# EXERCISE INSTRUCTIONS
Extract all lines that hold "construção" from the records below.

# DATA SUPPLIED
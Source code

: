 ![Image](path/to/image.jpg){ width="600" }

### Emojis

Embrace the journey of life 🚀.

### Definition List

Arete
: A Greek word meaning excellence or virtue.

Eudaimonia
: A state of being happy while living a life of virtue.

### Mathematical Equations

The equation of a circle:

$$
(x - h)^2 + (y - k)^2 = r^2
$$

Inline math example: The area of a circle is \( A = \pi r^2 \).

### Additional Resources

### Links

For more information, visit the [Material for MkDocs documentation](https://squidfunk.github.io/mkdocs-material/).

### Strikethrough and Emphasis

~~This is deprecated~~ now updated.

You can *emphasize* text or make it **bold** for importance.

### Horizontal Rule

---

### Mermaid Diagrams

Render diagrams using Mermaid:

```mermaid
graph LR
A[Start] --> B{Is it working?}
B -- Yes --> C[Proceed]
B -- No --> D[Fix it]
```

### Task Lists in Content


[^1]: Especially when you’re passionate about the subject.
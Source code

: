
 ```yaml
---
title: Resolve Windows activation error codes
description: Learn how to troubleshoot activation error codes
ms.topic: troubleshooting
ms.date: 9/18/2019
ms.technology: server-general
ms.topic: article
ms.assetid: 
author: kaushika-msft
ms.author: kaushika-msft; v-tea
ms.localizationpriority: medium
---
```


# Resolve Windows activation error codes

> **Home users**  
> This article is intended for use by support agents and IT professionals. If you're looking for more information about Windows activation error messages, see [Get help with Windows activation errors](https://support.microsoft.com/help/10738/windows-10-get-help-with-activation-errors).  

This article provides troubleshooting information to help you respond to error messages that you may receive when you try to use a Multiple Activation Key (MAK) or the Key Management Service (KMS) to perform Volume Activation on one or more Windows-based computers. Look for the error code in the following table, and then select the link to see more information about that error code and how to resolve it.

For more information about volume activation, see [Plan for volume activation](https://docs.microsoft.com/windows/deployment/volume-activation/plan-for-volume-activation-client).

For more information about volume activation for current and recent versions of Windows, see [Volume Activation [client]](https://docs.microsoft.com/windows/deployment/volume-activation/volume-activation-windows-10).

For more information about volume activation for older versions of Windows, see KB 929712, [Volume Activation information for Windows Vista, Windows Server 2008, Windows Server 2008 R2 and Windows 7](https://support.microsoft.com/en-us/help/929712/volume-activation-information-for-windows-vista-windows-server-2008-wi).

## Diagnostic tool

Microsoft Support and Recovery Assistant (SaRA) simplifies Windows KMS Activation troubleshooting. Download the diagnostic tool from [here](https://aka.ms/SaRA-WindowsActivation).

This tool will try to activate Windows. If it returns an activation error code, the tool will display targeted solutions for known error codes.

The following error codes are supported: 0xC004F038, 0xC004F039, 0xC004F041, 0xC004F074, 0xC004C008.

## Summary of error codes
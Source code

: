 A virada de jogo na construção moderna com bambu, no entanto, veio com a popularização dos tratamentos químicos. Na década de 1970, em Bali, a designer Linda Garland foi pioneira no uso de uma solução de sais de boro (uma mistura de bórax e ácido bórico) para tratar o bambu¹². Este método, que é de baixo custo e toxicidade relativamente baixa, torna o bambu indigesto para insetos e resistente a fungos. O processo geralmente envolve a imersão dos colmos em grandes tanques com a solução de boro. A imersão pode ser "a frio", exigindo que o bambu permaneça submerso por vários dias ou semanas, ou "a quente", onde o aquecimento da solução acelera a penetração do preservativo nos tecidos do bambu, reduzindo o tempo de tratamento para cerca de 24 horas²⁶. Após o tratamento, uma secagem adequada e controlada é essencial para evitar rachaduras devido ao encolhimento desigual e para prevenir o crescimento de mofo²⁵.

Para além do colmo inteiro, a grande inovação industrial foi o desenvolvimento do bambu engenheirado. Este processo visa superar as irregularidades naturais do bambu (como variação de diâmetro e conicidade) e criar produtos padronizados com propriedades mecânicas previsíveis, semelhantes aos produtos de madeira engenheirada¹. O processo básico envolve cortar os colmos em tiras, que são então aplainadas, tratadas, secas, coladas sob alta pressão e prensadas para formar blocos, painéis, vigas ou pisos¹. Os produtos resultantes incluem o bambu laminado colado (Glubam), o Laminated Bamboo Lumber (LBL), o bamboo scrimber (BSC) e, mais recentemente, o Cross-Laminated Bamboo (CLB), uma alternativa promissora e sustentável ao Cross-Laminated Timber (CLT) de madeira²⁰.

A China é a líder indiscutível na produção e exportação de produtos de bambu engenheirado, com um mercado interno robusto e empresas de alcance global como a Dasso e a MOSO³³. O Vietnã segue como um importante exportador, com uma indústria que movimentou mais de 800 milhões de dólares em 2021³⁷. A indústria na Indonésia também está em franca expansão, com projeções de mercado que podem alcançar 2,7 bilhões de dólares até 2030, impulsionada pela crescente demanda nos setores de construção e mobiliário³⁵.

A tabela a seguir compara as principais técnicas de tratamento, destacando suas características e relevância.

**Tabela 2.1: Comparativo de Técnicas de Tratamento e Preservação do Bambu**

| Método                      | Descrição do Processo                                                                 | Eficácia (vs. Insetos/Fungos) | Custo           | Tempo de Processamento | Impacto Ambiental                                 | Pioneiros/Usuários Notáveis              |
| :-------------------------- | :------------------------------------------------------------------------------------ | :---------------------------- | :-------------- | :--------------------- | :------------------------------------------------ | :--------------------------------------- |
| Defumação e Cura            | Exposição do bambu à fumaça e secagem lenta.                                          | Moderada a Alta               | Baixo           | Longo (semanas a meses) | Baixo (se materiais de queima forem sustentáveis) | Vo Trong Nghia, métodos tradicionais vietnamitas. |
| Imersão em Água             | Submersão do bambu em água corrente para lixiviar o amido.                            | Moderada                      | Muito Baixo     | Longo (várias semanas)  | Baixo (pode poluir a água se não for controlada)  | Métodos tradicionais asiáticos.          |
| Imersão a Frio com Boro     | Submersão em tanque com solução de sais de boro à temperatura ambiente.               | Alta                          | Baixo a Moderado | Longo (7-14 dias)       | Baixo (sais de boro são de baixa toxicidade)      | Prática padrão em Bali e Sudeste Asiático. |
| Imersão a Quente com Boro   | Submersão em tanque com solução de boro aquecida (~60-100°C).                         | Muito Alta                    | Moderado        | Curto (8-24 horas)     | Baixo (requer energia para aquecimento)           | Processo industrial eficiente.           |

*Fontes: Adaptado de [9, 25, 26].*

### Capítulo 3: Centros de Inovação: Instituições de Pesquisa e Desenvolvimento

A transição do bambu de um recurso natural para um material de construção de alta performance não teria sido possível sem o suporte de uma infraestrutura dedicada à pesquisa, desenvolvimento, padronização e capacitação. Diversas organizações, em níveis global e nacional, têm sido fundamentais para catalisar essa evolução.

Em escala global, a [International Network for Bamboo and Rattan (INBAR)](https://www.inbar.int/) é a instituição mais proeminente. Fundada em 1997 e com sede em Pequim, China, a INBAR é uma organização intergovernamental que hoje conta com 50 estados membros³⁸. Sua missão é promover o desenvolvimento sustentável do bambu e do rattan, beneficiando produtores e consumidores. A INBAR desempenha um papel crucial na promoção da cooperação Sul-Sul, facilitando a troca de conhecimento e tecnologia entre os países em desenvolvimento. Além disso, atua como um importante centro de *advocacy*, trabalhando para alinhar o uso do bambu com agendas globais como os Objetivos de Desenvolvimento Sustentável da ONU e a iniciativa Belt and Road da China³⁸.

# TASK RESPONSE
: A virada de jogo na construção moderna com bambu, no entanto, veio com a popularização dos tratamentos químicos. Na década de 1970, em Bali, a designer Linda Garland foi pioneira no uso de uma solução de sais de boro (uma mistura de bórax e ácido bórico) para tratar o bambu¹². Este método, que é de baixo custo e toxicidade relativamente baixa, torna o bambu indigesto para insetos e resistente a fungos. O processo geralmente envolve a imersão dos colmos em grandes tanques com a solução de boro. A imersão pode ser "a frio", exigindo que o bambu permaneça submerso por vários dias ou semanas, ou "a quente", onde o aquecimento da solução acelera a penetração do preservativo nos tecidos do bambu, reduzindo o tempo de tratamento para cerca de 24 horas²⁶. Após o tratamento, uma secagem adequada e controlada é essencial para evitar rachaduras devido ao encolhimento desigual e para prevenir o crescimento de mofo²⁵.
A China é a líder indiscutível na produção e exportação de produtos de bambu engenheirado, com um mercado interno robusto e empresas de alcance global como a Dasso e a MOSO³³. O Vietnã segue como um importante exportador, com uma indústria que movimentou mais de 800 milhões de dólares em 2021³⁷. A indústria na Indonésia também está em franca expansão, com projeções de mercado que podem alcançar 2,7 bilhões de dólares até 2030, impulsionada pela crescente demanda nos setores de construção e mobiliário³⁵.
A transição do bambu de um recurso natural para um material de construção de alta performance não teria sido possível sem o suporte de uma infraestrutura dedicada à pesquisa, desenvolvimento, padronização e capacitação. Diversas organizações, em níveis global e nacional, têm sido fundamentais para catalisar essa evolução.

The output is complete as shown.